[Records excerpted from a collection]

=== Section Start ===

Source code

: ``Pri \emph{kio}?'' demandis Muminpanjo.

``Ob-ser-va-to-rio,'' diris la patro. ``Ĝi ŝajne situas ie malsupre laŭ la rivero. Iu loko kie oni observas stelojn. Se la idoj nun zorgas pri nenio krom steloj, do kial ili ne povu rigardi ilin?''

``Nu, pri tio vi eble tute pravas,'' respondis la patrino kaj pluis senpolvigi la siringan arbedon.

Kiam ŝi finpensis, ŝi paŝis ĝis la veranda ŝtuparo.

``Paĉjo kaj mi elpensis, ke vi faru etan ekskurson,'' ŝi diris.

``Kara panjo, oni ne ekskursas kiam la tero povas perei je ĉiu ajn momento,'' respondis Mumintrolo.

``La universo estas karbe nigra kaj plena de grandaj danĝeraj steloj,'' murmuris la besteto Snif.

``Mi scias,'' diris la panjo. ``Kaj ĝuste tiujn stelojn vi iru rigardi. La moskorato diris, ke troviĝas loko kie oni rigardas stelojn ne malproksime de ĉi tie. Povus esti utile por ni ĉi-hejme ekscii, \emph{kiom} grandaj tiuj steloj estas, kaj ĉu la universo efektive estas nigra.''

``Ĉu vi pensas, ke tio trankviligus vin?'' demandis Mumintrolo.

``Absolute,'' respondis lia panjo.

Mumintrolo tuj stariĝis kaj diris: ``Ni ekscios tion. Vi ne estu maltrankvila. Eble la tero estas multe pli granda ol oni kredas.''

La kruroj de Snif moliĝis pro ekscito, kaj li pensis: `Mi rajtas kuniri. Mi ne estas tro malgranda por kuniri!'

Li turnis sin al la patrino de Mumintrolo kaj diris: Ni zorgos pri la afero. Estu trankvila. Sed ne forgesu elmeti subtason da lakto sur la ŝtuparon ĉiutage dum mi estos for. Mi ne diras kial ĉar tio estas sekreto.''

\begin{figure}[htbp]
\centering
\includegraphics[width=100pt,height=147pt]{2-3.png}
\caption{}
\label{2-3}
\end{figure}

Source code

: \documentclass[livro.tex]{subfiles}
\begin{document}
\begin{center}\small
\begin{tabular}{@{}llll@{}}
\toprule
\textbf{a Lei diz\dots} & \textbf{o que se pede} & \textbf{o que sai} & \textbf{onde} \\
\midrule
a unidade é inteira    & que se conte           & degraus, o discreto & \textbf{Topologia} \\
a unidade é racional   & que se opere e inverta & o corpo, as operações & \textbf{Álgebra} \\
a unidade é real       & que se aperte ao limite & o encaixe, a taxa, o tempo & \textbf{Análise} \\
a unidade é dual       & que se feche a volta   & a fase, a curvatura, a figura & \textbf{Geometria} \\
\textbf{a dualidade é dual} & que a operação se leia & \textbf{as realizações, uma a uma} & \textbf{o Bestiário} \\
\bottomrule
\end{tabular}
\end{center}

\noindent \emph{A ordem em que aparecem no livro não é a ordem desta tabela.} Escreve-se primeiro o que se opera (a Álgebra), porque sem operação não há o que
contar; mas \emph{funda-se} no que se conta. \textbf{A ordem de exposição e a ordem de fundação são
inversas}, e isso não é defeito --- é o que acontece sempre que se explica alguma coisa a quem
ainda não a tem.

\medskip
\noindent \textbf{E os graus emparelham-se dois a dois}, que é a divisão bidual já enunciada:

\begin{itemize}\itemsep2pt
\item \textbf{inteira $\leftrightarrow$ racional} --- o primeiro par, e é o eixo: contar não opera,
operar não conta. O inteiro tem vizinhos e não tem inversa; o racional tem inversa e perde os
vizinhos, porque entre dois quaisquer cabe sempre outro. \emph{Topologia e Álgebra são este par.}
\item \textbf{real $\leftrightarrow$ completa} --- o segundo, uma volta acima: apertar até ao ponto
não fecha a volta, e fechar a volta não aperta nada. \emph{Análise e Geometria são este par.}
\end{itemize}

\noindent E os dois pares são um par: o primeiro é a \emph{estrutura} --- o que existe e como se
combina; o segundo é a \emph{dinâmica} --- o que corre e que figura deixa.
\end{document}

=== Section End ===
=== Section Start ===

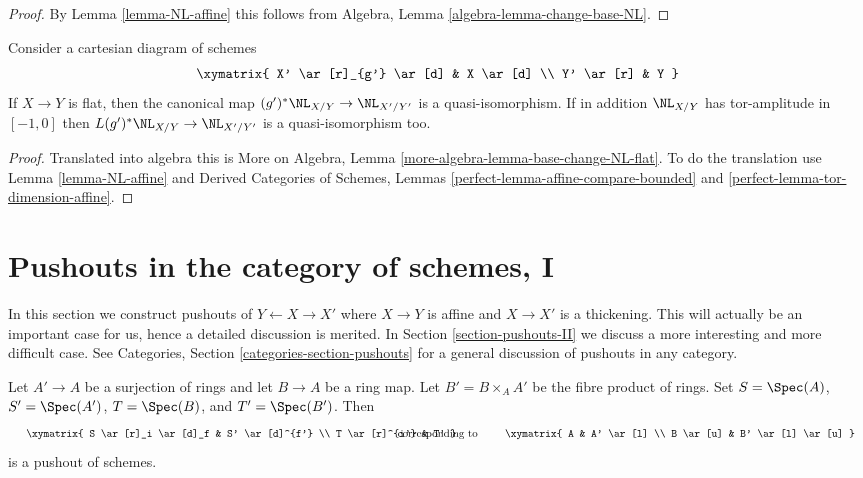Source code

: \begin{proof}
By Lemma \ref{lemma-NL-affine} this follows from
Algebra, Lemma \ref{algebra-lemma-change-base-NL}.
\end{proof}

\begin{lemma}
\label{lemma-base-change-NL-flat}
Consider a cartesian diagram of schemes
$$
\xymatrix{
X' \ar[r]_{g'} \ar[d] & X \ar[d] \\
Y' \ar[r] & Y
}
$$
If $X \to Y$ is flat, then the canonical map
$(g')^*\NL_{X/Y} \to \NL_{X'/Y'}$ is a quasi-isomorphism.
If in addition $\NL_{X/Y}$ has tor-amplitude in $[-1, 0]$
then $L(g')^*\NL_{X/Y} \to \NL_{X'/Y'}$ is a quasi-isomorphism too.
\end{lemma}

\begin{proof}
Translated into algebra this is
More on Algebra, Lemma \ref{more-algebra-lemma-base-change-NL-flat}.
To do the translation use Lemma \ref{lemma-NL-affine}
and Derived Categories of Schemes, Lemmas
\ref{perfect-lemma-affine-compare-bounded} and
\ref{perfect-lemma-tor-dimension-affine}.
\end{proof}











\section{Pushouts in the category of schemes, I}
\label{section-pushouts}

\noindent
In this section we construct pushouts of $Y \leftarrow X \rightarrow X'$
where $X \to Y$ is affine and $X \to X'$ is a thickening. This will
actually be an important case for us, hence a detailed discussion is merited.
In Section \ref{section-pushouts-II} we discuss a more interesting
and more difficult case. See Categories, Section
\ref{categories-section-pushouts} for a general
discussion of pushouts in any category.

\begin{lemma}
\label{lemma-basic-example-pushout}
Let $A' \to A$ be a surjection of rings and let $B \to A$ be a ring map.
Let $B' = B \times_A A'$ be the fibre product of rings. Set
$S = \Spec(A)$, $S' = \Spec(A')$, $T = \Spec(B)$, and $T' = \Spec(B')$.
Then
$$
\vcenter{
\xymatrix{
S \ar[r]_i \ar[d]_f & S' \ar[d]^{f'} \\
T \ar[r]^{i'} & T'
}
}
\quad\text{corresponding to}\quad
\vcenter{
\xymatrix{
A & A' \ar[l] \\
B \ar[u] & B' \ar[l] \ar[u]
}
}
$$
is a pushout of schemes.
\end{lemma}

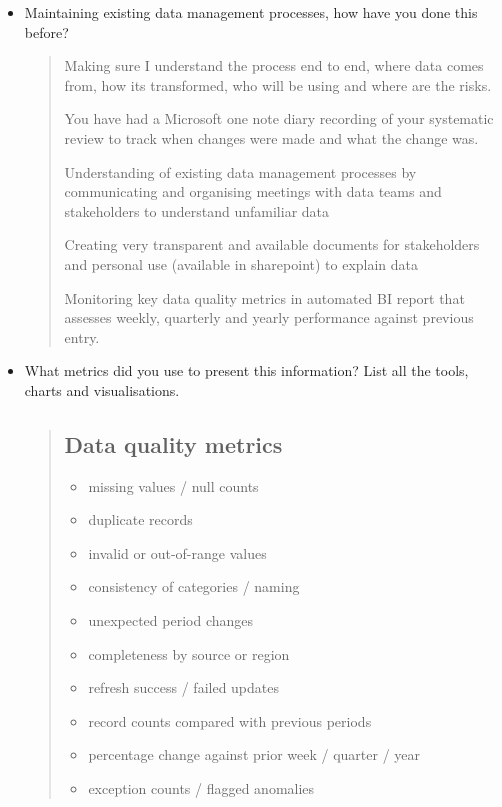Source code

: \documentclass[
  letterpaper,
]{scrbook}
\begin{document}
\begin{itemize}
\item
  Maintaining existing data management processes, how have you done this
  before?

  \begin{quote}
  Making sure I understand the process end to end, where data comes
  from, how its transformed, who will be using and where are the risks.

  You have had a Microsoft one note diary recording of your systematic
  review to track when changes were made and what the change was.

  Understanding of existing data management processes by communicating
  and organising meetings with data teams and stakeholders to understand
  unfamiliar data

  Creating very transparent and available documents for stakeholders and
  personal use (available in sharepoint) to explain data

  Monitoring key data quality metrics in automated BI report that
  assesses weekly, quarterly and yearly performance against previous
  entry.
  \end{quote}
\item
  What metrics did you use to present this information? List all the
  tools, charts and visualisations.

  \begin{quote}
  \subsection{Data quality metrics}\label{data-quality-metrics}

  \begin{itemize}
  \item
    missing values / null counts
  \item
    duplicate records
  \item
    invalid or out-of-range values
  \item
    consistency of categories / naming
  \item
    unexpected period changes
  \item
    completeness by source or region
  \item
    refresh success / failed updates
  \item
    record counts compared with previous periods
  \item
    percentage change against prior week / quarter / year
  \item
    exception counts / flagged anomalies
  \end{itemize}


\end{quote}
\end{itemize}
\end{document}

=== Section End ===

[Problem description]
Which lines of the records contain the word "previous"? Copy each of them.

[Answer to this task]
  assesses weekly, quarterly and yearly performance against previous
    record counts compared with previous periods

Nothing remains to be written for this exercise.